Following State Farm, it had become accepted wisdom among many that the Supreme Court would only allow a single digit multiplier, notwithstanding that last quote, or perhaps a bigger multiplier in only the smallest of cases.

But I never believed that the “single-digit ratio” was  a real line in the sand. One reason is that the Supremes eventually let stand a 97:1 ratio in Philip Morris v. Williams, a cigarette case with an $821,000 compensatory award and a 97.5M punitive award that went up to the Supreme Court on multiple occasions.

Now some would argue that letting something stand without deciding the issue (SCOTUS granted cert on the case’s third and final trip to the high court and then later dismissed it as improvidently taken) is not the same as affirming a lower court decision.

But here is something else: That 9:1 ratio nonsense from State Farm is confirmed as nonsense by looking at the conduct of  two members of the 6-3 State Farm “single-digit” majority. First, a review of the oral argument the second time Philip Morris v. Williams came before SCOTUS  (p. 30, line 5) finds this statement by Justice Breyer:

…the more severely awful the conduct, the higher the ratio between the damage award and the injury suffered by this victim in court. And if it’s really bad, you’re going to maybe have a hundred times this compensation instead of only ten times or five times. So — we take it into account, the extent of the harm that could be suffered, in deciding what that ratio should be. That means it goes to the evilness of the conduct.

So Justice Breyer seems not to think too much of that 9x single-digit formulation.

And then there is Justice Stevens, also in the 6-3 State Farm majority. When SCOTUS sent Philip Morris back to Oregon for a redetermination of punitive damages based on jury instructions, Justice Stevens dissented. He was also OK letting that 97:1 ratio stand.

Since both Stevens and Breyer were part of the 6-3 State Farm majority, it is clear that there was most definitely not a majority of justices willing to stick to single digit multipliers for a personal injury case.

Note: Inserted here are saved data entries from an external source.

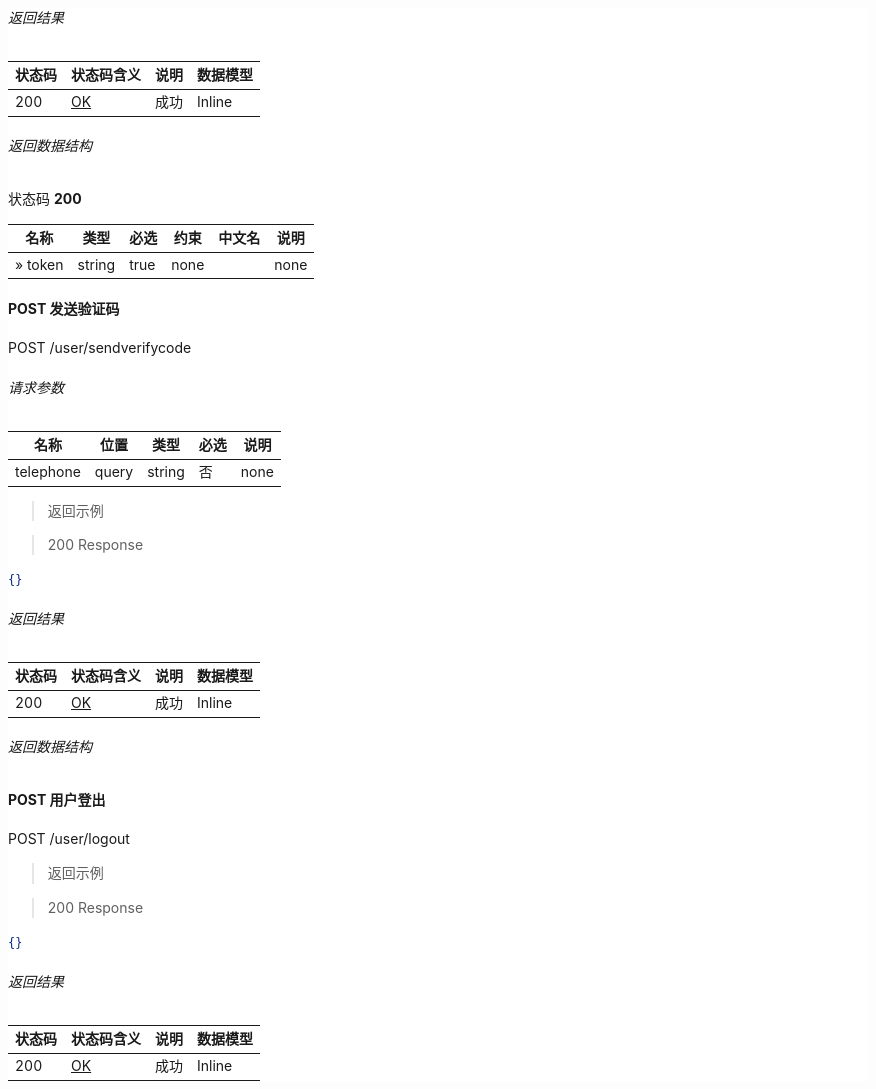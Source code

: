 ###### 返回结果

|状态码|状态码含义|说明|数据模型|
|---|---|---|---|
|200|[OK](https://tools.ietf.org/html/rfc7231##section-6.3.1)|成功|Inline|

###### 返回数据结构

状态码 **200**

|名称|类型|必选|约束|中文名|说明|
|---|---|---|---|---|---|
|» token|string|true|none||none|

#### POST 发送验证码

POST /user/sendverifycode

###### 请求参数

|名称|位置|类型|必选|说明|
|---|---|---|---|---|
|telephone|query|string| 否 |none|

> 返回示例

> 200 Response

```json
{}
```

###### 返回结果

|状态码|状态码含义|说明|数据模型|
|---|---|---|---|
|200|[OK](https://tools.ietf.org/html/rfc7231##section-6.3.1)|成功|Inline|

###### 返回数据结构

#### POST 用户登出

POST /user/logout

> 返回示例

> 200 Response

```json
{}
```

###### 返回结果

|状态码|状态码含义|说明|数据模型|
|---|---|---|---|
|200|[OK](https://tools.ietf.org/html/rfc7231##section-6.3.1)|成功|Inline|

So what will happen in the Actos litigation? I think that a punitive damage award of 100x or greater is in the cards if the plaintiffs satisfy the court that the conduct was reprehensible (the second guidepost in the BMW v. Gore). And I also think, given the significant document destruction that led to that whopper of an award, that satisfying that element won’t be too difficult.

Assuming that the $1.5M in compensatory damages aren’t touched, I think that ultimately a punitive award of $150M+ is sustainable under current law.

Allen v. Takeda Pharmaceuticals North America Inc., 12-cv-00064.